The rising issue of cyber attacks is related to the ability for this to be undertaken remotely and anonymously, as well as the much increased "hyperconnectivity" of systems. The objectives of cyber attacks are stated as sabotage, espionage and subversion (e.g. spreading false information and denial of service attacks).
Axioms for the Cyber Age.
— Any device with software-defined behaviour can be tricked into doing things its creators did not intend.
— Any device connected to a network of any sort, in any way, can be compromised by an external party. Many such compromises have not been detected.

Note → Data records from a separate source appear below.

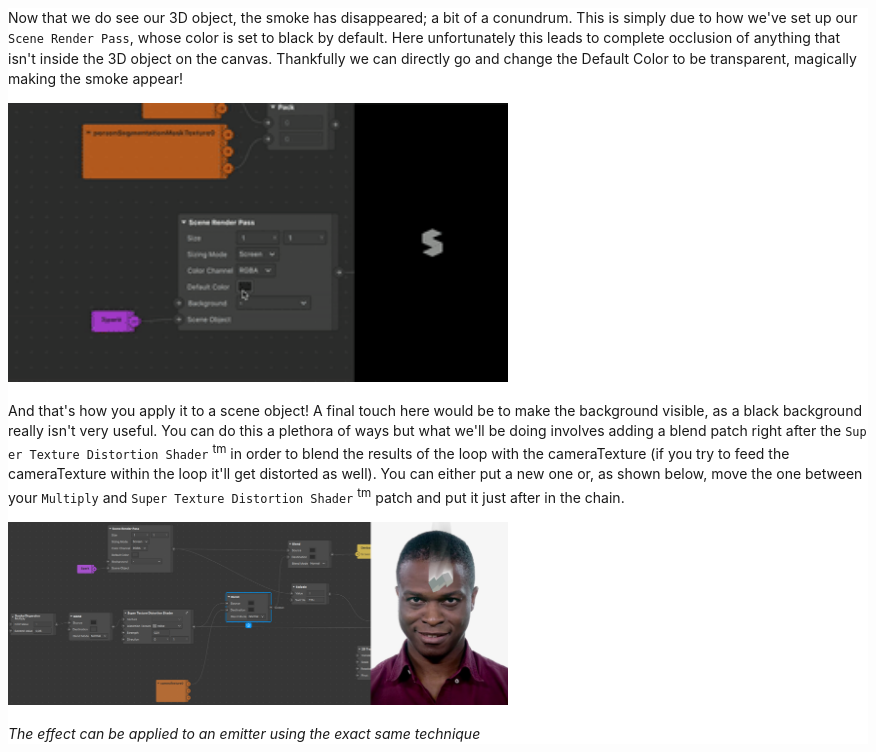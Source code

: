 Now that we do see our 3D object, the smoke has disappeared; a bit of a conundrum. This is simply due to how we've set up our `Scene Render Pass`, whose color is set to black by default. Here unfortunately this leads to complete occlusion of anything that isn't inside the 3D object on the canvas. Thankfully we can directly go and change the Default Color to be transparent, magically making the smoke appear!

<img src="./images/transparencyMagic.gif" width="500"/>

And that's how you apply it to a scene object! A final touch here would be to make the background visible, as a black background really isn't very useful. You can do this a plethora of ways but what we'll be doing involves adding a blend patch right after the `Super Texture Distortion Shader` <sup>tm</sup> in order to blend the results of the loop with the cameraTexture (if you try to feed the cameraTexture within the loop it'll get distorted as well). You can either put a new one or, as shown below, move the one between your `Multiply` and `Super Texture Distortion Shader` <sup>tm</sup> patch and put it just after in the chain.

<img src="./images/finalSmoke.png" width="500"/>

_The effect can be applied to an emitter using the exact same technique_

This isn't a report for the micro-scale, but examines risks from the perspective of the world and nation states. However, that isn't to say that larger companies and other organisations can't learn something from the report. A detailed analysis of last year's earthquake in north-east Japan, identifies how more highly-networked businesses (with distributed leadership, is loosely coupled, has dispersed workforces, has cross-trained generalists and guides by simple but flexible rules) fared better than more hierarchical centralised policy-driven tightly coupled ones. The questions for stakeholder on page 35 are good tips for consideration in developing and updating incident response and disaster recovery plans — whatever the scale of the organisation or system.
The report may also be of interest to those involved with sector-wide bodies for encouraging building resilience into their member organisations. On that subject, the US Department of Energy and Department of Homeland Security have announced a new initiative to develop best practices in the form of a cyber security maturity model for the electricity sector.
If this global risk is your thing, you may also want to have a look at the Cyber Power Index which attempts to benchmark the ability of the G20 countries to withstand cyber attacks and to deploy the digital infrastructure needed for a productive economy.